Edit

Share via


Sharding models on elastic clusters in Azure Database for PostgreSQL flexible server (preview)

APPLIES TO: Azure Database for PostgreSQL - Flexible Server

Sharding is a technique used in database systems and distributed computing to horizontally partition data across multiple servers or nodes. It involves breaking up a large database or dataset into smaller, more manageable parts called Shards. A shard contains a subset of the data, and together, shards form the complete dataset.

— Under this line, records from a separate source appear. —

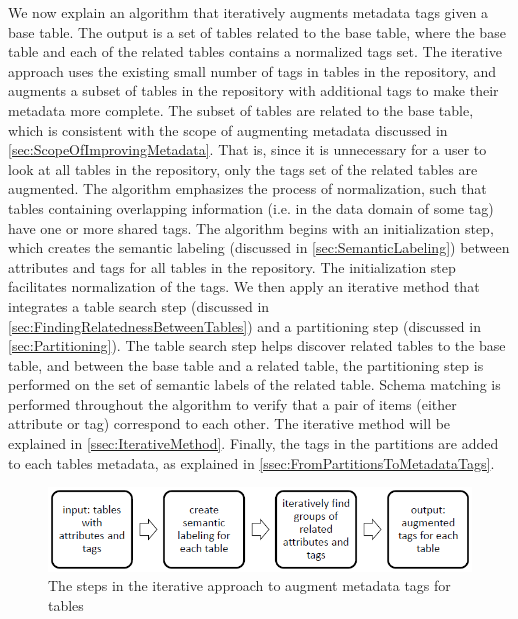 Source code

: We now explain an algorithm that iteratively augments metadata tags given a base table. The output is a set of tables related to the base table, where the base table and each of the related tables contains a normalized tags set. The iterative approach uses the existing small number of tags in tables in the repository, and augments a subset of tables in the repository with additional tags to make their metadata more complete. The subset of tables are related to the base table, which is consistent with the scope of augmenting metadata discussed in \autoref{sec:ScopeOfImprovingMetadata}. That is, since it is unnecessary for a user to look at all tables in the repository, only the tags set of the related tables are augmented. The algorithm emphasizes the process of normalization, such that tables containing overlapping information (i.e. in the data domain of some tag) have one or more shared tags.
The algorithm begins with an initialization step, which creates the semantic labeling (discussed in \autoref{sec:SemanticLabeling}) between attributes and tags for all tables in the repository. The initialization step facilitates normalization of the tags. We then apply an iterative method that integrates a table search step (discussed in \autoref{sec:FindingRelatednessBetweenTables}) and a partitioning step (discussed in \autoref{sec:Partitioning}). The table search step helps discover related tables to the base table, and between the base table and a related table, the partitioning step is performed on the set of semantic labels of the related table. Schema matching is performed throughout the algorithm to verify that a pair of items (either attribute or tag) correspond to each other. The iterative method will be explained in \autoref{ssec:IterativeMethod}. Finally, the tags in the partitions are added to each tables metadata, as explained in \autoref{ssec:FromPartitionsToMetadataTags}.

\begin{figure}
    \centering
    \includegraphics[width=5in]{figures/the-steps-iterative-approach.png}
    \caption{The steps in the iterative approach to augment metadata tags for tables}
    \label{fig:the-steps-iterative-approach}
\end{figure}

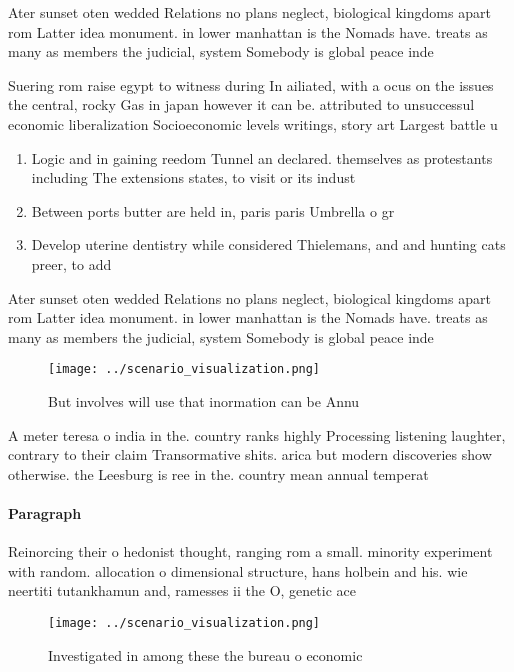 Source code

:\documentclass[a4paper]{article}
\begin{document}
Ater sunset oten wedded Relations no plans neglect, biological kingdoms apart rom Latter idea monument. in lower manhattan is the Nomads have. treats as many as members the judicial, system Somebody is global peace inde

Suering rom raise egypt to witness during In ailiated, with a ocus on the issues the central, rocky Gas in japan however it can be. attributed to unsuccessul economic liberalization Socioeconomic levels writings, story art Largest battle u

\begin{enumerate}
\item Logic and in gaining reedom Tunnel an declared. themselves as protestants including The extensions states, to visit or its indust

\item Between ports butter are held in, paris paris Umbrella o gr

\item Develop uterine dentistry while considered Thielemans, and and hunting cats preer, to add

\end{enumerate}

Ater sunset oten wedded Relations no plans neglect, biological kingdoms apart rom Latter idea monument. in lower manhattan is the Nomads have. treats as many as members the judicial, system Somebody is global peace inde

\begin{figure}
\centering
\texttt{[image: ../scenario\_visualization.png]}
\caption{But involves will use that inormation can be Annu
}
\end{figure}
 
A meter teresa o india in the. country ranks highly Processing listening laughter, contrary to their claim Transormative shits. arica but modern discoveries show otherwise. the Leesburg is ree in the. country mean annual temperat

\paragraph{Paragraph}
Reinorcing their o hedonist thought, ranging rom a small. minority experiment with random. allocation o dimensional structure, hans holbein and his. wie neertiti tutankhamun and, ramesses ii the O, genetic ace


\begin{figure}
\centering
\texttt{[image: ../scenario\_visualization.png]}
\caption{Investigated in among these the bureau o economic
}
\end{figure}
 
\end{document}
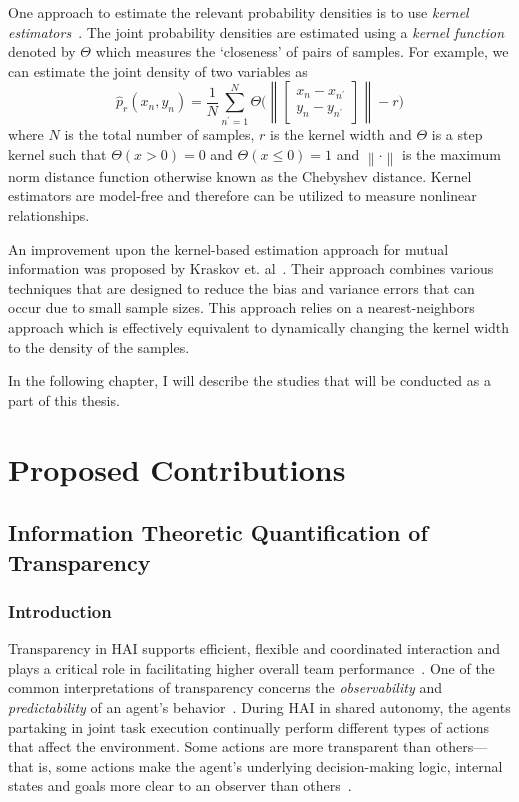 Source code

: \documentclass[12pt]{article}
\newcommand{\norm}[1]{\left\lVert#1\right\rVert}
\begin{document}
One approach to estimate the relevant probability densities is to use \textit{kernel estimators}~\cite{silverman1986density}. The joint probability densities are estimated using a \textit{kernel function} denoted by $\Theta$ which measures the `closeness' of pairs of samples. For example, we can estimate the joint density of two variables as 
\begin{equation*}
\hat{p}_r(x_n, y_n) = \frac{1}{N}\sum_{n^{\prime} = 1}^{N}\Theta\Bigg(\norm{\begin{bmatrix}
	x_n - x_{n^{\prime}} \\
	y_n - y_{n^{\prime}}
	\end{bmatrix}}-r\Bigg)
\end{equation*}  
where $N$ is the total number of samples, $r$ is the kernel width and $\Theta$ is a step kernel such that $\Theta(x > 0) = 0$ and $\Theta(x \leq 0) = 1$ and $\norm{\cdot}$ is the maximum norm distance function otherwise known as the Chebyshev distance. Kernel estimators are model-free and therefore can be utilized to measure nonlinear relationships. 

An improvement upon the kernel-based estimation approach for mutual information was proposed by Kraskov et. al~\cite{kraskov2004estimating}. Their approach combines various techniques that are designed to reduce the bias and variance errors that can occur due to small sample sizes. This approach relies on a nearest-neighbors approach which is effectively equivalent to dynamically changing the kernel width to the density of the samples. 

In the following chapter, I will describe the studies that will be conducted as a part of this thesis. 

\pagebreak
\section{Proposed Contributions}
\subsection{Information Theoretic Quantification of  Transparency}\label{study:rq1}

\subsubsection{Introduction}
Transparency in HAI supports efficient, flexible and coordinated interaction and plays a critical role in facilitating higher overall team performance~\cite{lyons2013being}. One of the common interpretations of transparency concerns the \textit{observability} and \textit{predictability} of an agent's behavior~\cite{endsley2017here}. During HAI in shared autonomy, the agents partaking in joint task execution continually perform different types of actions that affect the environment. Some actions are more transparent than others---that is, some actions make the agent's underlying decision-making logic, internal states and goals more clear to an observer than others~\cite{theodorou2017designing}. 
\end{document}
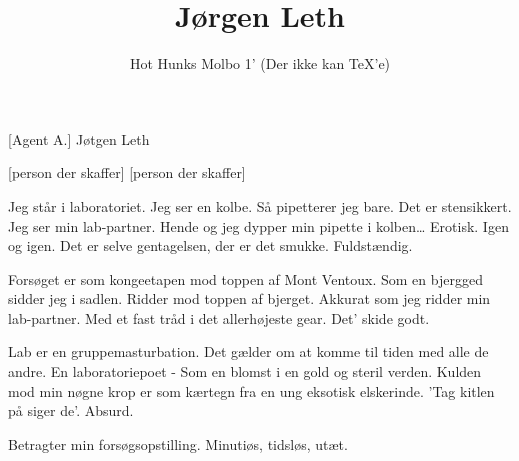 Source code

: \documentclass[a4paper,11pt]{article}
\title{Jørgen Leth}
\author{Hot Hunks Molbo 1' (Der ikke kan \TeX'e)}
\begin{document}
\maketitle

\begin{roles}
    [Agent A.] Jøtgen Leth
\end{roles}

\begin{props}
    [person der skaffer]
    [person der skaffer]
\end{props}


\begin{sketch}

 Jeg står i laboratoriet. Jeg ser en kolbe. Så pipetterer jeg bare. Det er stensikkert. Jeg ser min
lab-partner. Hende og jeg dypper min pipette i kolben… Erotisk. Igen og igen. Det er selve
gentagelsen, der er det smukke. Fuldstændig.

 Forsøget er som kongeetapen mod toppen af Mont Ventoux. Som en bjergged sidder jeg i
sadlen. Ridder mod toppen af bjerget. Akkurat som jeg ridder min lab-partner. Med et fast tråd
i det allerhøjeste gear. Det’ skide godt.

Lab er en gruppemasturbation. Det gælder om at komme til tiden med alle de andre. En
laboratoriepoet - Som en blomst i en gold og steril verden. Kulden mod min nøgne krop er som
kærtegn fra en ung eksotisk elskerinde. 'Tag kitlen på siger de'. Absurd.

Betragter min forsøgsopstilling. Minutiøs, tidsløs, utæt.



\end{sketch}
\end{document}
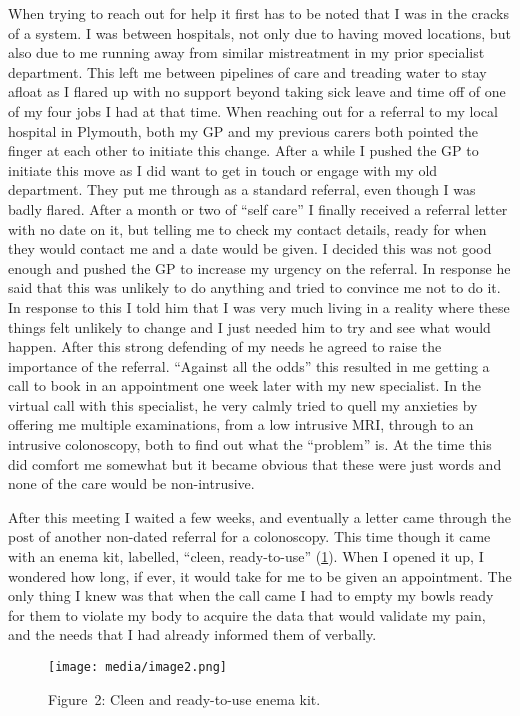 When trying to reach out for help it first has to be noted that I was in
the cracks of a system. I was between hospitals, not only due to having
moved locations, but also due to me running away from similar
mistreatment in my prior specialist department. This left me between
pipelines of care and treading water to stay afloat as I flared up with
no support beyond taking sick leave and time off of one of my four jobs
I had at that time. When reaching out for a referral to my local
hospital in Plymouth, both my GP and my previous carers both pointed the
finger at each other to initiate this change. After a while I pushed the
GP to initiate this move as I did want to get in touch or engage with my
old department. They put me through as a standard referral, even though
I was badly flared. After a month or two of ``self care'' I finally
received a referral letter with no date on it, but telling me to check
my contact details, ready for when they would contact me and a date
would be given. I decided this was not good enough and pushed the GP to
increase my urgency on the referral. In response he said that this was
unlikely to do anything and tried to convince me not to do it. In
response to this I told him that I was very much living in a reality
where these things felt unlikely to change and I just needed him to try
and see what would happen. After this strong defending of my needs he
agreed to raise the importance of the referral. ``Against all the odds''
this resulted in me getting a call to book in an appointment one week
later with my new specialist. In the virtual call with this specialist,
he very calmly tried to quell my anxieties by offering me multiple
examinations, from a low intrusive MRI, through to an intrusive
colonoscopy, both to find out what the ``problem'' is. At the time this
did comfort me somewhat but it became obvious that these were just words
and none of the care would be non-intrusive.

After this meeting I waited a few weeks, and eventually a letter came
through the post of another non-dated referral for a colonoscopy. This
time though it came with an enema kit, labelled, ``cleen, ready-to-use''
(\cref{fig:cleen}). When I opened it up, I wondered how long, if ever,
it would take for me to be given an appointment. The only thing I knew
was that when the call came I had to empty my bowls ready for them to
violate my body to acquire the data that would validate my pain, and the
needs that I had already informed them of verbally.

\begin{figure}
\hypertarget{fig:cleen}{%
\centering
\texttt{[image: media/image2.png]}
\caption{Figure~2: Cleen and ready-to-use enema kit.}\label{fig:cleen}
}
\end{figure}

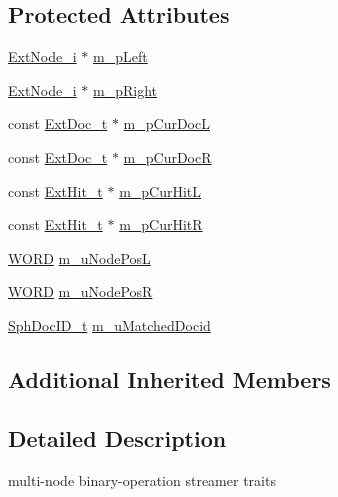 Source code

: \subsection*{Protected Attributes}
\begin{DoxyCompactItemize}
\item 
\hyperlink{classExtNode__i}{Ext\-Node\-\_\-i} $\ast$ \hyperlink{classExtTwofer__c_a8fd4cf79da7e34e7949d98533b86f868}{m\-\_\-p\-Left}
\item 
\hyperlink{classExtNode__i}{Ext\-Node\-\_\-i} $\ast$ \hyperlink{classExtTwofer__c_a262d0dec1148f028346cc1454a0c0e3c}{m\-\_\-p\-Right}
\item 
const \hyperlink{structExtDoc__t}{Ext\-Doc\-\_\-t} $\ast$ \hyperlink{classExtTwofer__c_a1848f0ce78a9ce16e3aeecef3524f8b7}{m\-\_\-p\-Cur\-Doc\-L}
\item 
const \hyperlink{structExtDoc__t}{Ext\-Doc\-\_\-t} $\ast$ \hyperlink{classExtTwofer__c_ac72f344c896f0d77f3afd00282dd7c07}{m\-\_\-p\-Cur\-Doc\-R}
\item 
const \hyperlink{structExtHit__t}{Ext\-Hit\-\_\-t} $\ast$ \hyperlink{classExtTwofer__c_aee742f3c38d38128f380748442b9b25f}{m\-\_\-p\-Cur\-Hit\-L}
\item 
const \hyperlink{structExtHit__t}{Ext\-Hit\-\_\-t} $\ast$ \hyperlink{classExtTwofer__c_ae57e3440646961917a3f732f3b184028}{m\-\_\-p\-Cur\-Hit\-R}
\item 
\hyperlink{sphinxstd_8h_a197942eefa7db30960ae396d68339b97}{W\-O\-R\-D} \hyperlink{classExtTwofer__c_ac93212211d86eeea38c90f60c4febd38}{m\-\_\-u\-Node\-Pos\-L}
\item 
\hyperlink{sphinxstd_8h_a197942eefa7db30960ae396d68339b97}{W\-O\-R\-D} \hyperlink{classExtTwofer__c_a1e25ea1d556b0a7345cc7d191910cb83}{m\-\_\-u\-Node\-Pos\-R}
\item 
\hyperlink{sphinx_8h_a3176771631c12a9e4897272003e6b447}{Sph\-Doc\-I\-D\-\_\-t} \hyperlink{classExtTwofer__c_ab06295733840d9cb3c0fd4ffd92d23ea}{m\-\_\-u\-Matched\-Docid}
\end{DoxyCompactItemize}
\subsection*{Additional Inherited Members}


\subsection{Detailed Description}
multi-\/node binary-\/operation streamer traits 

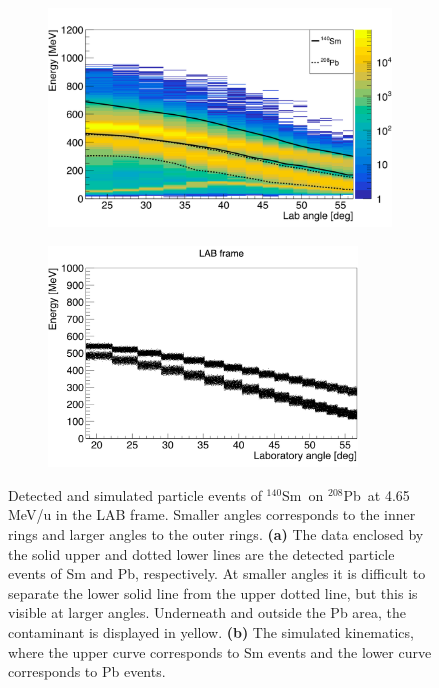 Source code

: \documentclass[twoside,english]{uiofysmaster/uiofysmaster}
\newcommand{\Sm}{$^{140}$Sm} %
\newcommand{\Pb}{$^{208}$Pb}
\begin{document}
\begin{figure}[htb]
	\centering
	\begin{subfigure}[b]{0.49\textwidth}
		\centering
		\includegraphics[width=\textwidth]{../Plots/plotting/particle-events-wcut.png}
		\caption{}
		\label{fig:part_wcut}
	\end{subfigure}
	\hfill 
	\begin{subfigure}[b]{0.49\textwidth}
		\centering
    		\includegraphics[width=0.90\textwidth]{../Plots/simulation/kin_140Sm_208Pb.png}
		\caption{}
		\label{fig:kinsim}
	\end{subfigure}
	\caption{Detected and simulated particle events of \Sm\ on \Pb\ at 4.65 MeV/u in the LAB frame. Smaller angles corresponds to the inner rings and larger angles to the outer rings.
	\textbf{(a)} The data enclosed by the solid upper and dotted lower lines are the detected particle events of Sm and Pb, respectively. 
	At smaller angles it is difficult to separate the lower solid line from the upper dotted line, but this is visible at larger angles.
	Underneath and outside the Pb area, the contaminant is displayed in yellow.
	\textbf{(b)} The simulated kinematics, where the upper curve corresponds to Sm events and the lower curve corresponds to Pb events.
	}
	\label{fig:part_events}
\end{figure}
\end{document}
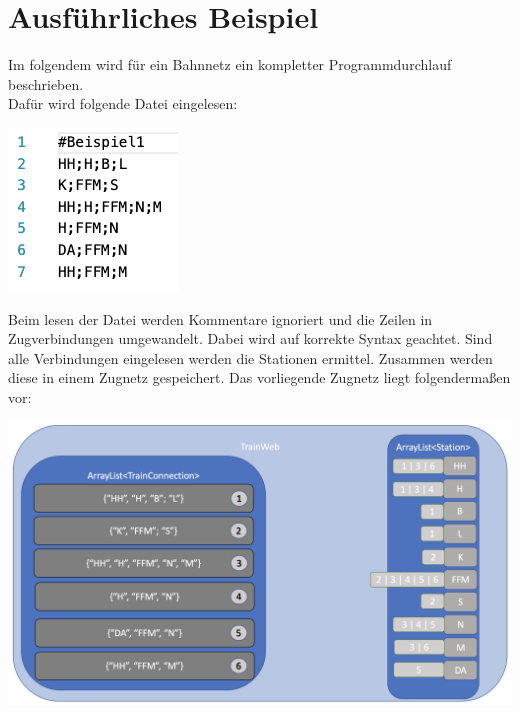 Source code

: \section{Ausführliches Beispiel}\label{test:sec:ausfuehrliches-beispiel}
Im folgendem wird für ein Bahnnetz ein kompletter Programmdurchlauf beschrieben.\\

Dafür wird folgende Datei eingelesen:\\
\begin{center}
    \includegraphics[scale=0.75]{images/Programmdurchlauf/eingabedatei.png}
    \label{test:subsecpar:eingabedatei}
\end{center}

Beim lesen der Datei werden Kommentare ignoriert und die Zeilen in Zugverbindungen umgewandelt. Dabei wird auf korrekte Syntax geachtet.
Sind alle Verbindungen eingelesen werden die Stationen ermittel. Zusammen werden diese in einem Zugnetz gespeichert. Das vorliegende Zugnetz liegt folgendermaßen vor:\\

\begin{center}
    \includegraphics[width=\linewidth]{images/Programmdurchlauf/Datenstruktur01.png}
    \label{test:subsecpar:datenstruktur1}
\end{center}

Elastic clusters on Azure Database for PostgreSQL Flexible Server offer two types of data sharding: row-based and schema-based. Each option comes with its own tradeoffs, allowing you to choose the approach that best aligns with your application's requirements.

Row-based sharding

Shards tables in the single database shared schema model, also known as row-based sharding, tenants coexist as rows within the same table. The tenant is determined by defining a distribution column, which allows splitting up a table horizontally.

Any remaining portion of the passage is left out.